Si ritira dal calcio giocato, prova a fare l’allenatore dei ragazzini, che lo adorano per quel suo fare anticonformista, da fratello maggiore.

Il suo consiglio è semplice, ai giovani, «Ragazzi miei, la prima cosa che dovete fare è buttare nel cesso le vostre Playstation e rinchiudetevi in quel cesso con un bel giornaletto di quelli giusti. Quando uscite innamoratevi appena potete di una bella figliola. Perché il sesso fai da te è bello, ma quello con una coetanea è molto meglio!»

Logico che a qualche genitore non vada giù, tanto da voler pagare di tasca sua la società pur di levarlo dalle palle.

«So che certi genitori mi detestano, infatti il mio sogno è allenare una squadra di orfani»

Scopre così la pittura, la poesia, scrive libri, suona, in pieno stile hippy.

Non torna più a Casarsa, il paese natio, quello che l’ha odiato e lui odia di ricambio.
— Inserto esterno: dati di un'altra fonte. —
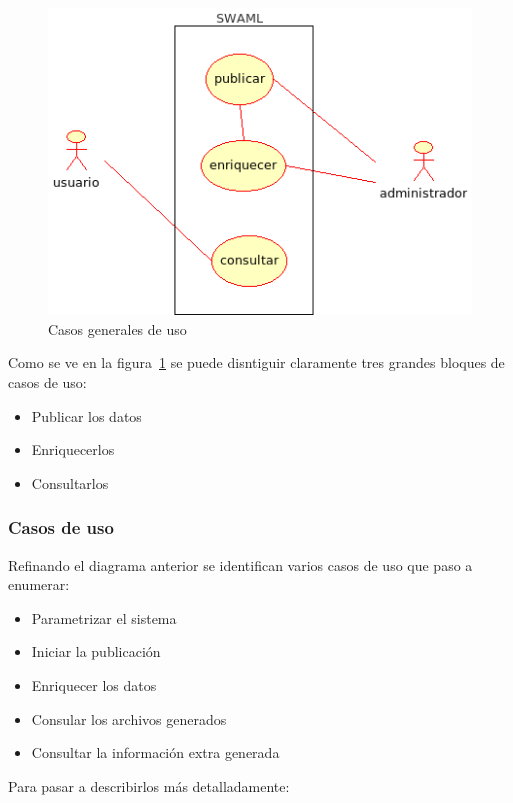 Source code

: \begin{figure}[ht]
 	\centering
	\includegraphics[width=12cm]{images/uml/casos-uso/general.png}
	\caption{Casos generales de uso}
	\label{fig:uml:casos-uso}
\end{figure}

Como se ve en la figura~\ref{fig:uml:casos-uso} se puede disntiguir claramente
tres grandes bloques de casos de uso:

\begin{itemize}
 \item Publicar los datos
 \item Enriquecerlos
 \item Consultarlos
\end{itemize}

\subsubsection{Casos de uso}\label{sec:casos-uso}

Refinando el diagrama anterior se identifican varios casos de uso que paso a
enumerar:

\begin{itemize}
 \item Parametrizar el sistema
 \item Iniciar la publicación
 \item Enriquecer los datos
 \item Consular los archivos generados
 \item Consultar la información extra generada
\end{itemize}

Para pasar a describirlos más detalladamente:

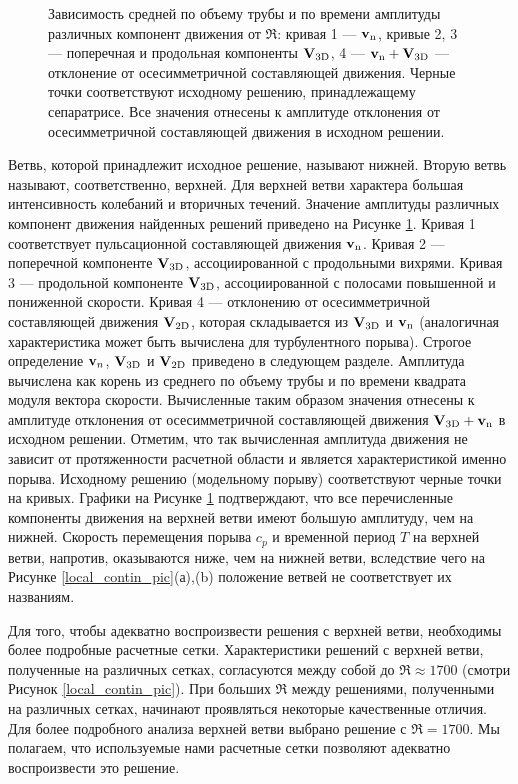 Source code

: \begin{figure}
\caption{Зависимость средней по объему трубы и по времени амплитуды различных компонент движения от $\Re$: кривая 1 --- $\mathbf{v}_\mathrm{n}$, кривые 2, 3 --- поперечная и продольная компоненты $\mathbf{V}_\mathrm{3D}$, 4 --- $\mathbf{v}_\mathrm{n} + \mathbf{V}_\mathrm{3D}$ --- отклонение от осесимметричной составляющей движения. Черные точки соответствуют исходному решению, принадлежащему сепаратрисе. Все значения отнесены к амплитуде отклонения от осесимметричной составляющей движения в исходном решении.}
\label{local_contin_amp_pic}
\end{figure}

Ветвь, которой принадлежит исходное решение, называют нижней. Вторую ветвь называют, соответственно, верхней. Для верхней ветви характера большая интенсивность колебаний и вторичных течений. Значение амплитуды различных компонент движения найденных решений приведено на Рисунке \ref{local_contin_amp_pic}. Кривая 1 соответствует пульсационной составляющей движения $\mathbf{v}_\mathrm{n}$. Кривая 2 --- поперечной компоненте $\mathbf{V}_\mathrm{3D}$, ассоциированной с продольными вихрями. Кривая 3 --- продольной компоненте $\mathbf{V}_\mathrm{3D}$, ассоциированной с полосами повышенной и пониженной скорости. Кривая 4 --- отклонению от осесимметричной составляющей движения $\mathbf{V}_\mathrm{2D}$, которая складывается из $\mathbf{V}_\mathrm{3D}$ и $\mathbf{v}_\mathrm{n}$ (аналогичная характеристика может быть вычислена для турбулентного порыва). Строгое определение $\mathbf{v}_n$, $\mathbf{V}_\mathrm{3D}$ и $\mathbf{V}_\mathrm{2D}$ приведено в следующем разделе. Амплитуда вычислена как корень из среднего по объему трубы и по времени квадрата модуля вектора скорости. Вычисленные таким образом значения отнесены к амплитуде отклонения от осесимметричной составляющей движения $\mathbf{V}_\mathrm{3D} + \mathbf{v}_\mathrm{n}$ в исходном решении. Отметим, что так вычисленная амплитуда движения не зависит от протяженности расчетной области и является характеристикой именно порыва. Исходному решению (модельному порыву) соответствуют черные точки на кривых. Графики на Рисунке \ref{local_contin_amp_pic} подтверждают, что все перечисленные компоненты движения на верхней ветви имеют большую амплитуду, чем на нижней. Скорость перемещения порыва $c_p$ и временной период $T$ на верхней ветви, напротив, оказываются ниже, чем на нижней ветви, вследствие чего на Рисунке \ref{local_contin_pic}(а),(b) положение ветвей не соответствует их названиям. 

Для того, чтобы адекватно воспроизвести решения с верхней ветви, необходимы более подробные расчетные сетки. Характеристики решений с верхней ветви, полученные на различных сетках, согласуются между собой до $\Re \approx 1700$ (смотри Рисунок \ref{local_contin_pic}). При больших $\Re$ между решениями, полученными на различных сетках, начинают проявляться некоторые качественные отличия. Для более подробного анализа верхней ветви выбрано решение с $\Re = 1700$. Мы полагаем, что используемые нами расчетные сетки позволяют адекватно воспроизвести это решение.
«Pier Paolo Pasolini era anche lui di Casarsa. Non era sopportato e ci è ritornato solo orizzontale. Così ci ritornerò io»

Una promessa mantenuta il 4 aprile 2020, come quel gol annunciato da calcio d’angolo, in un percorso fatto a ritroso come su quel campo dove dribblò tutti gli avversari per depositare la palla sulla linea della sua porta.

Ezio è cresciuto in un orfanotrofio, è morto in un monolocale di campagna :«Sono in affitto, della proprietà privata non mi importa niente».

Già, proprio da Ezio Vendrame.

 

2 pensieri su “EZIO VENDRAME, L’HIPPIE DEL CALCIO”

  1. Lo incontravo spesso fuori da un edicola/libreria qua in paese, forse andava a verificare le vendite dei suoi libri, ma onestamente non l’ho mai visto con una gallina al guinzaglio, come leggenda vuole. Ciao Ezio!